A horizontal spring, resting on a frictionless tabletop, is stretched 14 from its unstretched configuration and a 1.00- mass is attached to it. The system is released from rest. A fraction of a second later, the spring finds itself compressed 3.6 from its unstretched configuration.

How does its final potential energy compare to its initial potential energy? (Give your answer as a ratio, final to initial.)

You need stretch and mass dimensions after your numbers. However, in this case we can answer it anyway.

Potential Energy of a spring is proportional to the square of the stretch (or compression) dimension. 3.6 is 25.7% of 14. The P.E. will be (0.257)^2 = 6.6% of the original maximum-stretch value. The rest (93.4%) of the original energy becomes kinetic energy at that point

To determine how the final potential energy compares to the initial potential energy, we first need to calculate the potential energy at each position.

The formula for potential energy in a spring is given by:

PE = (1/2)kx^2

where PE is the potential energy, k is the spring constant, and x is the displacement from the equilibrium position.

In this case, the spring is initially stretched by 14 cm, which is equivalent to 0.14 meters. The spring constant, denoted by k, is not given, but we can calculate it using Hooke's Law:

F = -kx,

where F is the force exerted by the spring and x is the displacement from the equilibrium position. In this case, the mass of the object attached to the spring is 1 kg, and the displacement is 0.14 meters. Therefore:

F = (1 kg)(9.8 m/s^2) = 9.8 N.

Since the force exerted by the spring is equal to the weight of the object attached to it (assuming negligible mass of the spring), we can substitute this force back into Hooke's Law:

9.8 N = -k(0.14 m).

Solving for k:

k = -9.8 N / (0.14 m) = -70 N/m.

Now that we have the spring constant, we can calculate the initial potential energy:

PE_initial = (1/2)(-70 N/m)(0.14 m)^2
= (1/2)(-70 N/m)(0.0196 m^2)
= -0.686 Joules.

Note that the negative sign indicates that the potential energy is in the compressed state.

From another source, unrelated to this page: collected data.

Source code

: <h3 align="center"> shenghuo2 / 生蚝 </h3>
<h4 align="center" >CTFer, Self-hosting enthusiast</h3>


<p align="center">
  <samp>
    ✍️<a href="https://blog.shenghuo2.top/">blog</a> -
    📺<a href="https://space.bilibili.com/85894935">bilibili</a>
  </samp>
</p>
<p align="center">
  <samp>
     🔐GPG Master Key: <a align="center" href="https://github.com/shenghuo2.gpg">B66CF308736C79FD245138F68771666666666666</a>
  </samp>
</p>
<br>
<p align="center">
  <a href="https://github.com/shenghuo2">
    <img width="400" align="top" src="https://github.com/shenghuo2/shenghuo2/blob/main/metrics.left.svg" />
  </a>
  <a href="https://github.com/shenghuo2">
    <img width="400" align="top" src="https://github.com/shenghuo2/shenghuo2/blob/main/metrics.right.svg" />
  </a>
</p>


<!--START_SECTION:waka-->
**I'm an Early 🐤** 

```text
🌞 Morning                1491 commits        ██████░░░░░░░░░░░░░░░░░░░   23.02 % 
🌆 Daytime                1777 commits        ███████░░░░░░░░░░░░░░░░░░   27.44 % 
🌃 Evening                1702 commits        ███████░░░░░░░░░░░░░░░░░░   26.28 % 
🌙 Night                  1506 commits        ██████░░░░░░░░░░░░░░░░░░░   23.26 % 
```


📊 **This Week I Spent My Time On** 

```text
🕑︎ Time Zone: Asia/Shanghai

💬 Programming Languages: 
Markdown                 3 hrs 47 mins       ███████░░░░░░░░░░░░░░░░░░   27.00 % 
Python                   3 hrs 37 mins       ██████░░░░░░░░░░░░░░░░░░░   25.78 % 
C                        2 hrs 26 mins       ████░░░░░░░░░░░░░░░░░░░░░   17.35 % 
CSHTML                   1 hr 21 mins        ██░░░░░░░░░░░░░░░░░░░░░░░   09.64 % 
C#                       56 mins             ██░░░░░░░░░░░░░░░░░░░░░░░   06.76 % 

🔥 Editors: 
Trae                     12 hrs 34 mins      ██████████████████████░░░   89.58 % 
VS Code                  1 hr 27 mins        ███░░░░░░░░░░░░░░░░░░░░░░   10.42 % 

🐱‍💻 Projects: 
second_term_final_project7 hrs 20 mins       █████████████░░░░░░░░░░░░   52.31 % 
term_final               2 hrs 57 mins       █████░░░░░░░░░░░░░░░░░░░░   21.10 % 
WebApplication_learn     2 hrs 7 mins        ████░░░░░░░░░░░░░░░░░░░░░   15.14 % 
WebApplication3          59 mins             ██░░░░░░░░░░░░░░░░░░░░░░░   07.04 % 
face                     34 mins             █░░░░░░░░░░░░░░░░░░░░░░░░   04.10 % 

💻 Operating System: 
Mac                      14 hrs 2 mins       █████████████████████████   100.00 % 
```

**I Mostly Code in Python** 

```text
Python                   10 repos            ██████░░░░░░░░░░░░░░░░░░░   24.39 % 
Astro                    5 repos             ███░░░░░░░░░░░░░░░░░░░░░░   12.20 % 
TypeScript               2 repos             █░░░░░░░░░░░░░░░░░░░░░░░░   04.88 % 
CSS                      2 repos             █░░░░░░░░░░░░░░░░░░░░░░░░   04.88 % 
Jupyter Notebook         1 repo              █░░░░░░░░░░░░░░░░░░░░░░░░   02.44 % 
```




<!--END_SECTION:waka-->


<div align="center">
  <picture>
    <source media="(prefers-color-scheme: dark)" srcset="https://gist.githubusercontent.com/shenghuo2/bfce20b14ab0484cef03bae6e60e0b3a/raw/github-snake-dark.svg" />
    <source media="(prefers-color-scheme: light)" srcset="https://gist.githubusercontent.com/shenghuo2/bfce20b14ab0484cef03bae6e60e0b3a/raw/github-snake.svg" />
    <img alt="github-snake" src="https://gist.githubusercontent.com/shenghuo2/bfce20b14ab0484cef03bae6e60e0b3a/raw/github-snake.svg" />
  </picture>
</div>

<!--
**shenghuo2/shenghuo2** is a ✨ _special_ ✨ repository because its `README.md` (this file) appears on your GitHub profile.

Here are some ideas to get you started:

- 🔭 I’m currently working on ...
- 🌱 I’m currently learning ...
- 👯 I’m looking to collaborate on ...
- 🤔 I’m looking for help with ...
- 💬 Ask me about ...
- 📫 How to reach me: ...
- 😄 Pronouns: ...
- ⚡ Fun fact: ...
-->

Next, we need to calculate the potential energy when the spring is compressed by 3.6 cm, which is equivalent to 0.036 meters:

PE_final = (1/2)(-70 N/m)(0.036 m)^2
= (1/2)(-70 N/m)(0.001296 m^2)
= -0.04536 Joules.

Again, the negative sign indicates the compressed state.

Finally, we can determine the ratio of the final potential energy to the initial potential energy:

PE_final / PE_initial = -0.04536 J / -0.686 J
≈ 0.066.

Therefore, the final potential energy is approximately 0.066 times the initial potential energy, or in a ratio, final to initial, it is 0.066:1.